La segunda corresponde al almacenamiento de usos propios, destinado al combustible que se utiliza directamente en equipos o procesos industriales, por ejemplo, calderas, plantas de emergencia o maquinaria fija.
La tercera es la del usuario final, cuando el combustible es suministrado directamente por un distribuidor autorizado y la empresa no cuenta con infraestructura propia para almacenarlo.
Sin embargo, señaló que en la práctica existen operaciones que no encajan claramente en una sola categoría.
En ese sentido, mencionó instalaciones mineras donde el combustible se utiliza para abastecer vehículos y maquinaria industrial, y además se transporta entre distintos sitios, situaciones que podrían requerir más de un permiso.
“La respuesta no es sencilla porque obedece a la modalidad de operación, a criterios técnicos y además estamos frente a un marco regulatorio que sigue evolucionando”, afirmó.
Durante la presentación también se expuso que, hasta el momento, no se han otorgado permisos para almacenamiento de usos propios.
Los permisos emitidos corresponden únicamente al despacho para autoconsumo y la plataforma de la Comisión Nacional de Energía (CNE) continúa utilizando formularios del régimen anterior para recibir este tipo de solicitudes.
En cuanto al comportamiento de los permisos, se señaló que durante los primeros seis meses de 2026 se otorgaron 23 autorizaciones para despacho para autoconsumo, todas con una vigencia de 10 años, aunque el reglamento establece un plazo máximo de 15 años.
Asimismo, el análisis de 17 permisos autorizados entre octubre de 2025 y junio de 2026 muestra inversiones que van de 450 mil pesos a 30.58 millones de pesos y capacidades de almacenamiento de entre 25 mil y 150 mil litros.
La mayoría de las instalaciones evaluadas ocupan superficies menores a dos mil 500 metros cuadrados y cuentan con un solo módulo dispensario.

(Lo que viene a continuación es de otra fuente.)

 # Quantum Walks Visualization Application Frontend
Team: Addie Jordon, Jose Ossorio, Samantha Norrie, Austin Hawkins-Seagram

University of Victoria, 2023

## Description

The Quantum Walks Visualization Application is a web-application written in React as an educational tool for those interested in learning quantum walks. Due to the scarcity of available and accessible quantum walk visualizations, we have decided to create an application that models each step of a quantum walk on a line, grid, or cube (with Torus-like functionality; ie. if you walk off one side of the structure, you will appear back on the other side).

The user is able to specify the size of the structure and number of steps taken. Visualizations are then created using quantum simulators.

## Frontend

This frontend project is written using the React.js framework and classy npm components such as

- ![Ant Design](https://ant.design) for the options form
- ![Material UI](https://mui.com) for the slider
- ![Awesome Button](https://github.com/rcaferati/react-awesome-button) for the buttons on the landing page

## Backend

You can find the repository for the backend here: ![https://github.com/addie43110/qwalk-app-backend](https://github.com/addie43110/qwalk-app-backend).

También se identificó que las principales causas de rechazo de solicitudes han estado relacionadas con inconsistencias documentales, particularmente la falta de acreditación de la posesión o autorización del inmueble donde se instalará la infraestructura.
Otro de los temas abordados fue el avance de un programa de regularización impulsado por la CNE, que contempla realizar un censo de instalaciones de despacho para autoconsumo, elaborar un diagnóstico del sector e iniciar procesos de regularización para este tipo de operaciones.
Montufar Helu indicó que las empresas no deben asumir que, por utilizar combustible para sus propias actividades, automáticamente quedan exentas de permisos.
La clasificación dependerá de la infraestructura instalada, el destino del combustible y la forma en que se desarrolla la operación.
En ese sentido, recomendó revisar detalladamente los procesos de recepción, almacenamiento y suministro de combustibles, así como documentar las características de cada instalación y solicitar un análisis específico cuando existan dudas sobre la figura regulatoria aplicable, mientras la autoridad concluye el desarrollo de las disposiciones pendientes.